→ **WORK INSTRUCTIONS**
List each line of the data that holds the string "from".

→ **SUPPLIED ENTRIES**
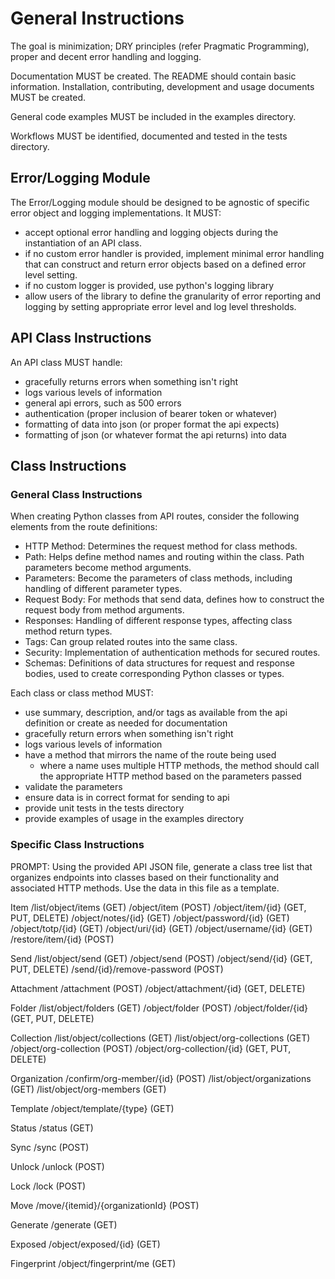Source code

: # General Instructions

The goal is minimization; DRY principles (refer Pragmatic Programming), proper
and decent error handling and logging.

Documentation MUST be created. The README should contain basic information.
Installation, contributing, development and usage documents MUST be created.

General code examples MUST be included in the examples directory.

Workflows MUST be identified, documented and tested in the tests directory.

## Error/Logging Module

The Error/Logging module should be designed to be agnostic of specific error
object and logging implementations. It MUST:

- accept optional error handling and logging objects during the instantiation
    of an API class.
- if no custom error handler is provided, implement minimal error handling
    that can construct and return error objects based on a defined error level
    setting.
- if no custom logger is provided, use python's logging library
- allow users of the library to define the granularity of error reporting and
    logging by setting appropriate error level and log level thresholds.

## API Class Instructions

An API class MUST handle:

- gracefully returns errors when something isn't right
- logs various levels of information
- general api errors, such as 500 errors
- authentication (proper inclusion of bearer token or whatever)
- formatting of data into json (or proper format the api expects)
- formatting of json (or whatever format the api returns) into data

## Class Instructions

### General Class Instructions

When creating Python classes from API routes, consider the following elements
from the route definitions:

- HTTP Method: Determines the request method for class methods.
- Path: Helps define method names and routing within the class. Path
  parameters become method arguments.
- Parameters: Become the parameters of class methods, including handling of
  different parameter types.
- Request Body: For methods that send data, defines how to construct the
  request body from method arguments.
- Responses: Handling of different response types, affecting class method
  return types.
- Tags: Can group related routes into the same class.
- Security: Implementation of authentication methods for secured routes.
- Schemas: Definitions of data structures for request and response bodies,
  used to create corresponding Python classes or types.

Each class or class method MUST:

- use summary, description, and/or tags as available from the api definition
  or create as needed for documentation
- gracefully return errors when something isn't right
- logs various levels of information
- have a method that mirrors the name of the route being used
   - where a name uses multiple HTTP methods, the method should call the
     appropriate HTTP method based on the parameters passed
- validate the parameters
- ensure data is in correct format for sending to api
- provide unit tests in the tests directory
- provide examples of usage in the examples directory

### Specific Class Instructions

PROMPT: Using the provided API JSON file, generate a class tree list that
organizes endpoints into classes based on their functionality and associated
HTTP methods. Use the data in this file as a template.

Item
  /list/object/items (GET)
  /object/item (POST)
  /object/item/{id} (GET, PUT, DELETE)
  /object/notes/{id} (GET)
  /object/password/{id} (GET)
  /object/totp/{id} (GET)
  /object/uri/{id} (GET)
  /object/username/{id} (GET)
  /restore/item/{id} (POST)

Send
  /list/object/send (GET)
  /object/send (POST)
  /object/send/{id} (GET, PUT, DELETE)
  /send/{id}/remove-password (POST)

Attachment
  /attachment (POST)
  /object/attachment/{id} (GET, DELETE)

Folder
  /list/object/folders (GET)
  /object/folder (POST)
  /object/folder/{id} (GET, PUT, DELETE)

Collection
  /list/object/collections (GET)
  /list/object/org-collections (GET)
  /object/org-collection (POST)
  /object/org-collection/{id} (GET, PUT, DELETE)

Organization
  /confirm/org-member/{id} (POST)
  /list/object/organizations (GET)
  /list/object/org-members (GET)

Template
  /object/template/{type} (GET)

Status
  /status (GET)

Sync
  /sync (POST)

Unlock
  /unlock (POST)

Lock
  /lock (POST)

Move
  /move/{itemid}/{organizationId} (POST)

Generate
  /generate (GET)

Exposed
  /object/exposed/{id} (GET)

Fingerprint
  /object/fingerprint/me (GET)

→ **ANSWER SECTION**
When creating Python classes from API routes, consider the following elements
from the route definitions:
  request body from method arguments.
- use summary, description, and/or tags as available from the api definition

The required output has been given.